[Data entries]
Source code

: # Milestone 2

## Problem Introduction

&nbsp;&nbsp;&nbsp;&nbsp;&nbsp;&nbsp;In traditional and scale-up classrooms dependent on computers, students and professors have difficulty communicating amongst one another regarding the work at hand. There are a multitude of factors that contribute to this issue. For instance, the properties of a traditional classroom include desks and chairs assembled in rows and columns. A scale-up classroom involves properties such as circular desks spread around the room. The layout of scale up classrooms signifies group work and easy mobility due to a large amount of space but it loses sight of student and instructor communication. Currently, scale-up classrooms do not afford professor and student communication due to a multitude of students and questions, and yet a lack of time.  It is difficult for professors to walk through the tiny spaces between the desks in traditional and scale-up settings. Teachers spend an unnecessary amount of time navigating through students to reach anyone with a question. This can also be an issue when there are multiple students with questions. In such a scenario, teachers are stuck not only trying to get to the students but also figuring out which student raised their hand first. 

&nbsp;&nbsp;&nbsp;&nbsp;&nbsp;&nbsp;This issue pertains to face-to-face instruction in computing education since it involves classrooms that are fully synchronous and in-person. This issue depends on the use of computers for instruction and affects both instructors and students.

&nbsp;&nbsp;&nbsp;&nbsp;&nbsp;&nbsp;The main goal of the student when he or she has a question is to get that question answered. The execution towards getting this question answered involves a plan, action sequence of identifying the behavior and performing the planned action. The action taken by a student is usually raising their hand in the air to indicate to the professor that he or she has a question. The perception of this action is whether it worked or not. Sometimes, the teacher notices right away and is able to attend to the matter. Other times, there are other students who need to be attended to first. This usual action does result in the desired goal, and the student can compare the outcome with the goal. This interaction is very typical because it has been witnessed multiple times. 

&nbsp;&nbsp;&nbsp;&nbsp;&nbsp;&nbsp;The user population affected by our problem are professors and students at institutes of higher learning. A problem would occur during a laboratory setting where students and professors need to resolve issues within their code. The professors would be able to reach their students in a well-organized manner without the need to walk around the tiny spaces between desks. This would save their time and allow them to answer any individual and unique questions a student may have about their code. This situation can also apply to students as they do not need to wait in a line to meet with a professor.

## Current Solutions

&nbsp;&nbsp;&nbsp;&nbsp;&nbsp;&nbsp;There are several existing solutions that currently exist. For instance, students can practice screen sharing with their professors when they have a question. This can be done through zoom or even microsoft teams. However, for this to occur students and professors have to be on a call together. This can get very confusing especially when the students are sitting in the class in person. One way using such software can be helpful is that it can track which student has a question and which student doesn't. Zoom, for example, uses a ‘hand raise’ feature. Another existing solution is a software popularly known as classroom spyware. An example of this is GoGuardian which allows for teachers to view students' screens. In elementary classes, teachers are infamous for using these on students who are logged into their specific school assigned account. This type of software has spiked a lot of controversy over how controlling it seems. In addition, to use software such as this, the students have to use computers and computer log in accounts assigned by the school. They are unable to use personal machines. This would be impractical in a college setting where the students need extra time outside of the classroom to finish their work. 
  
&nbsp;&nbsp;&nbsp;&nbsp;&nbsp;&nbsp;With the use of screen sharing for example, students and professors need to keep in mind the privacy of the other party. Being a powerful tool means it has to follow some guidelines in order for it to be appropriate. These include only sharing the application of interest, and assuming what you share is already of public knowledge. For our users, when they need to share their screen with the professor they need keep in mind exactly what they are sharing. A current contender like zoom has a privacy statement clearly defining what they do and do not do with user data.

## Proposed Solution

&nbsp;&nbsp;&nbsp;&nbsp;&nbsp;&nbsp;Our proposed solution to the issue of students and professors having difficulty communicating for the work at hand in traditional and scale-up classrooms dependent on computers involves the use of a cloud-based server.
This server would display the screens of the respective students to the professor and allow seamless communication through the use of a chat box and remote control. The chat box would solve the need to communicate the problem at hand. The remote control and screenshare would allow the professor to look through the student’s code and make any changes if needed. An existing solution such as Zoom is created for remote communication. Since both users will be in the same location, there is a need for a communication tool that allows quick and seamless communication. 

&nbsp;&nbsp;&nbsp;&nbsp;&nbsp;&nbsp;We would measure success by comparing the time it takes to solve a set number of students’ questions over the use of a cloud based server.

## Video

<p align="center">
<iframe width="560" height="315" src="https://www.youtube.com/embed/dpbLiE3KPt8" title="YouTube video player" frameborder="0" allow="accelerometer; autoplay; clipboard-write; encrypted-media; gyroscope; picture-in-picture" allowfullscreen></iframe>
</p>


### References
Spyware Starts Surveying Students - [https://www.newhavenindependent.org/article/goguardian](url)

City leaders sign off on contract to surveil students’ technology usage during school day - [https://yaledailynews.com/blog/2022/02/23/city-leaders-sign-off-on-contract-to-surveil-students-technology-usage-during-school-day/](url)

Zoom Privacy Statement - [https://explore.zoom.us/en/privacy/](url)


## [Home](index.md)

* * *

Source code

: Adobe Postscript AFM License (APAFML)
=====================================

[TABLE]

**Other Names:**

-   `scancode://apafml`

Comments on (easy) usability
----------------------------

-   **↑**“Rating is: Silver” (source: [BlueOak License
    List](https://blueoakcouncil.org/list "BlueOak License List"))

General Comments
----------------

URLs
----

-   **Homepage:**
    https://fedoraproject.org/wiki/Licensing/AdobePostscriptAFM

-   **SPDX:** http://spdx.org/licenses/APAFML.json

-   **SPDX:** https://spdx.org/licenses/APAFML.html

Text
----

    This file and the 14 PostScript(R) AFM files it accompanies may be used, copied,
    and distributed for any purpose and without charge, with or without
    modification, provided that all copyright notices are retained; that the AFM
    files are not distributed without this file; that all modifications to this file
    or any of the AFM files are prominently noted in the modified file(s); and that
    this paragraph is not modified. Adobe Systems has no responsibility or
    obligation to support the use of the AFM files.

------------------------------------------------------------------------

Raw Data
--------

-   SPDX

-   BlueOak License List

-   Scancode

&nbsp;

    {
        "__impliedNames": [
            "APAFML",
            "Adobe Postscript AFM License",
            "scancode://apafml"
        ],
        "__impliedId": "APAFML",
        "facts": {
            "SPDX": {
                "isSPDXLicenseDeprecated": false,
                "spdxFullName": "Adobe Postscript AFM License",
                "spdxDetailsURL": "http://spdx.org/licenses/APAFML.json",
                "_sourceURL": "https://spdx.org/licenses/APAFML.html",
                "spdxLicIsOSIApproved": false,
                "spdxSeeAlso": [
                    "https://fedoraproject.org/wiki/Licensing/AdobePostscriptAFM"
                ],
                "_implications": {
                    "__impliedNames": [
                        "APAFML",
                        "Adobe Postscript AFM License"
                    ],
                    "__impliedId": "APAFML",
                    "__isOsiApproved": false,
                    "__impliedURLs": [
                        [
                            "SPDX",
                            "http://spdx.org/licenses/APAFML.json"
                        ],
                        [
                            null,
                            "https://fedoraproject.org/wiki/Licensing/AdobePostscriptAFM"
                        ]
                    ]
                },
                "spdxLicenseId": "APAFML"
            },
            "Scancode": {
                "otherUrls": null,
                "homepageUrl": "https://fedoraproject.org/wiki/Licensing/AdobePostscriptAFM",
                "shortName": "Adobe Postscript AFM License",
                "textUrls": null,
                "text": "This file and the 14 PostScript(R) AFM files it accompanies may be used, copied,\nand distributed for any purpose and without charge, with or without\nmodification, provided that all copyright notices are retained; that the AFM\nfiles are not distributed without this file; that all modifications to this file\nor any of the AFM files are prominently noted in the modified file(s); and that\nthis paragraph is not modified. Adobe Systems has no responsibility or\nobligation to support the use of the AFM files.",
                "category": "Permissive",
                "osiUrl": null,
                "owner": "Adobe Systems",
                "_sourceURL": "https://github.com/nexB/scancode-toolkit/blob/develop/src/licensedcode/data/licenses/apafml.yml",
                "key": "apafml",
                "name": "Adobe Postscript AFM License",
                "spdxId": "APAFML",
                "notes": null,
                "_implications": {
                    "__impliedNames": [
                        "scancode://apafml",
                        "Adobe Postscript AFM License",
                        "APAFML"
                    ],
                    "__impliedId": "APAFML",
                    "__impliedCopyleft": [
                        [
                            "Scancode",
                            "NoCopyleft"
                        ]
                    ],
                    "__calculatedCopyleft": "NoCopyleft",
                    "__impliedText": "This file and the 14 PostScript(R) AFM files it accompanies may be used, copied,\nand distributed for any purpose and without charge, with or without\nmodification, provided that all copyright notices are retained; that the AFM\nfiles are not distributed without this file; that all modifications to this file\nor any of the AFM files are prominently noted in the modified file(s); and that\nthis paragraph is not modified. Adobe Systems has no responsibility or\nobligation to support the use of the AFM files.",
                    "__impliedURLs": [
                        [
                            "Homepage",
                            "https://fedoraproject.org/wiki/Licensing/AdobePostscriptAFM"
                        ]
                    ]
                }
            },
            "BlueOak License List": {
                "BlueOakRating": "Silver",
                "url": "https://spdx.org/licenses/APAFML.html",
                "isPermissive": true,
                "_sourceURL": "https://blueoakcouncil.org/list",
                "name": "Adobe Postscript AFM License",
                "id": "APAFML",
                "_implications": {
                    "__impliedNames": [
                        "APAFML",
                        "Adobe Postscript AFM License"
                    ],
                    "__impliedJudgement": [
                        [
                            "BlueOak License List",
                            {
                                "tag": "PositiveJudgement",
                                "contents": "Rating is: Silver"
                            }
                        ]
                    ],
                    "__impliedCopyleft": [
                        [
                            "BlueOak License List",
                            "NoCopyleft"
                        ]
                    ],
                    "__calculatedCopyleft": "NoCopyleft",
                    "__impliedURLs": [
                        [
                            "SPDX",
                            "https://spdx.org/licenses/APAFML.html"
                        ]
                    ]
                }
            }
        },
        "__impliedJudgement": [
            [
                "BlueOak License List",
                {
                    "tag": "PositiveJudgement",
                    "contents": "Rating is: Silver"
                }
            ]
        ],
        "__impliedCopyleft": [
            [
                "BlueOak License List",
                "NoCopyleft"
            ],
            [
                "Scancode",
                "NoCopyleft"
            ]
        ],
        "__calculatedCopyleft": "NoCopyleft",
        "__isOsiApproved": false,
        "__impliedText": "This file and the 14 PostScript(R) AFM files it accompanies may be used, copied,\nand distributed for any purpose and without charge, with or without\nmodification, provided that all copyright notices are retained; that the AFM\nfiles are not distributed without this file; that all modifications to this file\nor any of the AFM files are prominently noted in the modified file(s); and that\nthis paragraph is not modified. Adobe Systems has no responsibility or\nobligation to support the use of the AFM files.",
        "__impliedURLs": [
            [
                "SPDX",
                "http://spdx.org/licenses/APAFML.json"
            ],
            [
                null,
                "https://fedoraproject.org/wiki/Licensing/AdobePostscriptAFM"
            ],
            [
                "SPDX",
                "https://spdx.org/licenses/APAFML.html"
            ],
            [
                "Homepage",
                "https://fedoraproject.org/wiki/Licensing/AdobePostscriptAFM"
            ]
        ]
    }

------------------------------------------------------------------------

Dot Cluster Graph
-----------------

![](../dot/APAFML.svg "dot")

What you need to do -
From the entries, copy every line in which the word "contents" occurs.

Completed exercise -
                                "contents": "Rating is: Silver"
                    "contents": "Rating is: Silver"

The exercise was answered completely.